YOUR ASSIGNMENT:
Keep only the lines from the start of the data through the line containing "- Restore packages.", and output them exactly.

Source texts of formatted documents
* * * * *

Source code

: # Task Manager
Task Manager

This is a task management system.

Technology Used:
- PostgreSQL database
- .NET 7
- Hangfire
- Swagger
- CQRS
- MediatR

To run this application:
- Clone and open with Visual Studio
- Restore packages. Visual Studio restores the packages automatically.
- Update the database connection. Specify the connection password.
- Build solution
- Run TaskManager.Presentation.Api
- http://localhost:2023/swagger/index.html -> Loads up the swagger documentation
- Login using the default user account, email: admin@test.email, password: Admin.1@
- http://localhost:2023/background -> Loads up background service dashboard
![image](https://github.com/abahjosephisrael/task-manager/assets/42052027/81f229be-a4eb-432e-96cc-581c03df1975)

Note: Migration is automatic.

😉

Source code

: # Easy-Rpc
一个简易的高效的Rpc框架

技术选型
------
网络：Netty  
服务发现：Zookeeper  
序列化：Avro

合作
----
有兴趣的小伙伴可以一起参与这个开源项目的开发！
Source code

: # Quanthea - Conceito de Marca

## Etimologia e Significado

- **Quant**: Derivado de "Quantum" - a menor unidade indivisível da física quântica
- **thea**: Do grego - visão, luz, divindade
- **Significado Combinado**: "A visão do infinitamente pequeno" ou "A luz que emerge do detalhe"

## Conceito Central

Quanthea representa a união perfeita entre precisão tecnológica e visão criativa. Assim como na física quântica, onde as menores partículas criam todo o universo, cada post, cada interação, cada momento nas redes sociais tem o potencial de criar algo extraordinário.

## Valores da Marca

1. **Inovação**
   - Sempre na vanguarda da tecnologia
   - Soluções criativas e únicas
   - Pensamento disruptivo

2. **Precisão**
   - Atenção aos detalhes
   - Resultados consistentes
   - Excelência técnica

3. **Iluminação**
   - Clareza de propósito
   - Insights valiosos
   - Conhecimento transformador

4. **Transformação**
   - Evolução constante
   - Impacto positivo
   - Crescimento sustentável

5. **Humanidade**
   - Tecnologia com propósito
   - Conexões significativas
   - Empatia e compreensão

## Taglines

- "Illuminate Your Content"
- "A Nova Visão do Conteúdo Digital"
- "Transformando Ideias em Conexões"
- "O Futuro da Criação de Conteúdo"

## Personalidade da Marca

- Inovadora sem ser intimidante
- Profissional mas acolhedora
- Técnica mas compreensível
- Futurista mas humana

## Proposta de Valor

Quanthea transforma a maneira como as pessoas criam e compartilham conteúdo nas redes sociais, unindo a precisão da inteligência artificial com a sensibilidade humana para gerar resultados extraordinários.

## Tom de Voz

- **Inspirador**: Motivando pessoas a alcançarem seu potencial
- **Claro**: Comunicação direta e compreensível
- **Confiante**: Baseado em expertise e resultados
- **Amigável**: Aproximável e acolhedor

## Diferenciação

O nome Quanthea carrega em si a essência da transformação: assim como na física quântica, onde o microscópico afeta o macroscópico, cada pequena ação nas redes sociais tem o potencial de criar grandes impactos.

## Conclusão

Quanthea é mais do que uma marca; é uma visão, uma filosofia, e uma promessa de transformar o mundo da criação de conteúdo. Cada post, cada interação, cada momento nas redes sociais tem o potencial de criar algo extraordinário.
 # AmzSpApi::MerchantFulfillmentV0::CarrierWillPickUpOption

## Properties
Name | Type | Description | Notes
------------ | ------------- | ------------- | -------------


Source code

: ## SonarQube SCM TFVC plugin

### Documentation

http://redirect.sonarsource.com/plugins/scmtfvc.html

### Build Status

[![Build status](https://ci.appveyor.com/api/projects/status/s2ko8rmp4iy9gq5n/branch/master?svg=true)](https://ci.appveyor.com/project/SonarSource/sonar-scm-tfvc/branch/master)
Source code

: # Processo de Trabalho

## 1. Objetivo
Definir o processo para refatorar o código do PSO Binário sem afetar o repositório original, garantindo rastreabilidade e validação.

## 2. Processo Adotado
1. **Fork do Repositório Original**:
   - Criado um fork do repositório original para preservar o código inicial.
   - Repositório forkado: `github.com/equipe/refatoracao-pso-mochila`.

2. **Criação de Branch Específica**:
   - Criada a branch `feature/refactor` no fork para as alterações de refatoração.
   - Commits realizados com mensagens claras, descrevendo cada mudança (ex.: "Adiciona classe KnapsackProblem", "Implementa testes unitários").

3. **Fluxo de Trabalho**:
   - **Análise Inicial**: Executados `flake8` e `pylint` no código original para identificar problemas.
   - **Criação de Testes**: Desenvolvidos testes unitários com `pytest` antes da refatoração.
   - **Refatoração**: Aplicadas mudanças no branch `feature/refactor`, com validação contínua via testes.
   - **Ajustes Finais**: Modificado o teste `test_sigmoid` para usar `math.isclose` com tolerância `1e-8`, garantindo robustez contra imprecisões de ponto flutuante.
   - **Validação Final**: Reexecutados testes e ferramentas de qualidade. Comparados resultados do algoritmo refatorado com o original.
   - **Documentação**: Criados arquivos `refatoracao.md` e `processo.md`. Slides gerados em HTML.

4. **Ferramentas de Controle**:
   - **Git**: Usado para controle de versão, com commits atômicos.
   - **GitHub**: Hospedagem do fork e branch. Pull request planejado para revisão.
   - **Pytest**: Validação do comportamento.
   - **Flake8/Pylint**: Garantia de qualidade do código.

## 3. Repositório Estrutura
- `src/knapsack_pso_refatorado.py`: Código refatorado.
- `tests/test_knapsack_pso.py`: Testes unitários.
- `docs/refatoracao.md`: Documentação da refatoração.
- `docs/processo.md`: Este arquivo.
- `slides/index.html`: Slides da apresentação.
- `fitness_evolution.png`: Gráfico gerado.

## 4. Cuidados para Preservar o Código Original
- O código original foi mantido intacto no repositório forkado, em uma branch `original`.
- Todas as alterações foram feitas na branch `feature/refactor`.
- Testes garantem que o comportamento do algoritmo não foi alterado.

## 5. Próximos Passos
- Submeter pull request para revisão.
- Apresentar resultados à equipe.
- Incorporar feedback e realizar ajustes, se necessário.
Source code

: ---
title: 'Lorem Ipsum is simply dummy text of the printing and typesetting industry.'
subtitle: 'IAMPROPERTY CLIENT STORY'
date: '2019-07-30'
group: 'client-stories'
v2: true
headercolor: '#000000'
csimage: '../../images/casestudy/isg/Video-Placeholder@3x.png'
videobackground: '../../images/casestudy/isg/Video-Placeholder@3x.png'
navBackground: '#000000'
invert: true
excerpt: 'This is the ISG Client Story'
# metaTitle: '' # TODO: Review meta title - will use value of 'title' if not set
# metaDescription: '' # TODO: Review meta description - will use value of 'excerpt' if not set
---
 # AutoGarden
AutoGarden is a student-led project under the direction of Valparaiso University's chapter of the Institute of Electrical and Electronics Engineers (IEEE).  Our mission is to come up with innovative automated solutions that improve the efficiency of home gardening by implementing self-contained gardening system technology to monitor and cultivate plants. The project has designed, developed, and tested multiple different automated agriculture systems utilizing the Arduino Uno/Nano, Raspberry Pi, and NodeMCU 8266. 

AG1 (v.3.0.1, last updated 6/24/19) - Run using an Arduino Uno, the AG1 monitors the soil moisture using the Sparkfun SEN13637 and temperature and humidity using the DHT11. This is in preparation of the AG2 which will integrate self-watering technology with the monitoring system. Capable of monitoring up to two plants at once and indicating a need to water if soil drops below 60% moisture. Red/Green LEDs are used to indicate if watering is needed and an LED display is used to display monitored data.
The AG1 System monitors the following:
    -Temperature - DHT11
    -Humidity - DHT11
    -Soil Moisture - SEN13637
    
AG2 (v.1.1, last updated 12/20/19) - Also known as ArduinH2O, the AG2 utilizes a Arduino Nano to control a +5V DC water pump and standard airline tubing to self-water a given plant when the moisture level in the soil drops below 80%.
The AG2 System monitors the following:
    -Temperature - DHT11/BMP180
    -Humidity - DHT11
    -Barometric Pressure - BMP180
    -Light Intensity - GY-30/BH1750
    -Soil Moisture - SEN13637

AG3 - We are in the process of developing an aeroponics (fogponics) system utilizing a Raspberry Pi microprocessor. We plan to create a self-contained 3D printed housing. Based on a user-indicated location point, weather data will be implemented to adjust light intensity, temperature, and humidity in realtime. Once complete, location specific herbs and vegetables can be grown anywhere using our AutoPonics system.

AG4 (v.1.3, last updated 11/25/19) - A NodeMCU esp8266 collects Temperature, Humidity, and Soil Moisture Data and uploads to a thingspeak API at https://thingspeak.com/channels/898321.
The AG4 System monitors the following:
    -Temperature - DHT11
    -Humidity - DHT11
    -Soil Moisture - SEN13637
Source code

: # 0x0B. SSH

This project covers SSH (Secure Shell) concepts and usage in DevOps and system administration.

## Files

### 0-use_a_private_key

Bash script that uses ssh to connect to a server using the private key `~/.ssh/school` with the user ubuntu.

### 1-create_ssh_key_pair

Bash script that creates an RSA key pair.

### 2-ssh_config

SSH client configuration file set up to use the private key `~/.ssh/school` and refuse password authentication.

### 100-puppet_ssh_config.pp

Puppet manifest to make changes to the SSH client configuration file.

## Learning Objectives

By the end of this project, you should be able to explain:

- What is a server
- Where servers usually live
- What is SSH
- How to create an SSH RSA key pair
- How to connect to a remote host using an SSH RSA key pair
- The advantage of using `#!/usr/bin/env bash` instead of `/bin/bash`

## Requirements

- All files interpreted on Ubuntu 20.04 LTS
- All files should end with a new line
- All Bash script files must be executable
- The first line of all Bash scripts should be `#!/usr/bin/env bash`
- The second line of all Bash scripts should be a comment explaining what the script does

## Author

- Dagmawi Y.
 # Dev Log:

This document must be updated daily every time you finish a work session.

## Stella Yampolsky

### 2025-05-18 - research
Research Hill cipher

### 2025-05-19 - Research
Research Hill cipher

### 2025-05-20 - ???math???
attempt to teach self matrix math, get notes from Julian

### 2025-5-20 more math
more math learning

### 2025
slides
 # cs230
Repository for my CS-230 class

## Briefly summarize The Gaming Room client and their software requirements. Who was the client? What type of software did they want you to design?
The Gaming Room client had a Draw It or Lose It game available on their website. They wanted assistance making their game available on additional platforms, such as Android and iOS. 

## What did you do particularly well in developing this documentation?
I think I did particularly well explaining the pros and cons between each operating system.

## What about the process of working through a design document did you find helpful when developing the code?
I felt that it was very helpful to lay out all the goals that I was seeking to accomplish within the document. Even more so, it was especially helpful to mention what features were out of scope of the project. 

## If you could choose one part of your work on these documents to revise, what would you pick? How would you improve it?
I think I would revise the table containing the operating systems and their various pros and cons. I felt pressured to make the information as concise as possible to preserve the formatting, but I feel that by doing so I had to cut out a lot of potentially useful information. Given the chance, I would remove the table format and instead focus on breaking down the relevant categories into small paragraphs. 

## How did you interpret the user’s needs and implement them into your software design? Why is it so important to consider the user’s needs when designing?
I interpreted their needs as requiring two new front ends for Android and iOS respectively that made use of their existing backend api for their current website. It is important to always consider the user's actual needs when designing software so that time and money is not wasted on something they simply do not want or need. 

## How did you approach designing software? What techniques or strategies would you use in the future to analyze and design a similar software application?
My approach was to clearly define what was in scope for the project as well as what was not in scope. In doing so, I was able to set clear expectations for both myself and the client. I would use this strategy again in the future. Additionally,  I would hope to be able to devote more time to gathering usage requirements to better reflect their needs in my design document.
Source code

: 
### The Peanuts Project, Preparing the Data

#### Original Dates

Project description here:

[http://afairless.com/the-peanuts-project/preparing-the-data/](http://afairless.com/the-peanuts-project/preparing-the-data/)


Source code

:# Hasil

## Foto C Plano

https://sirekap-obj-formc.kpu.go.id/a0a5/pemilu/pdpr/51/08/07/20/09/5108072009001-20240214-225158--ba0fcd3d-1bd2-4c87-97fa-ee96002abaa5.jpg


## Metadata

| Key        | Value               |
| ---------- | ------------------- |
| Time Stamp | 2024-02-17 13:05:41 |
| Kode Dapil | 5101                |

* * * * *

RESULT OF THE EXERCISE:
Source code

: # Task Manager
Task Manager

This is a task management system.

Technology Used:
- PostgreSQL database
- .NET 7
- Hangfire
- Swagger
- CQRS
- MediatR

To run this application:
- Clone and open with Visual Studio
- Restore packages. Visual Studio restores the packages automatically.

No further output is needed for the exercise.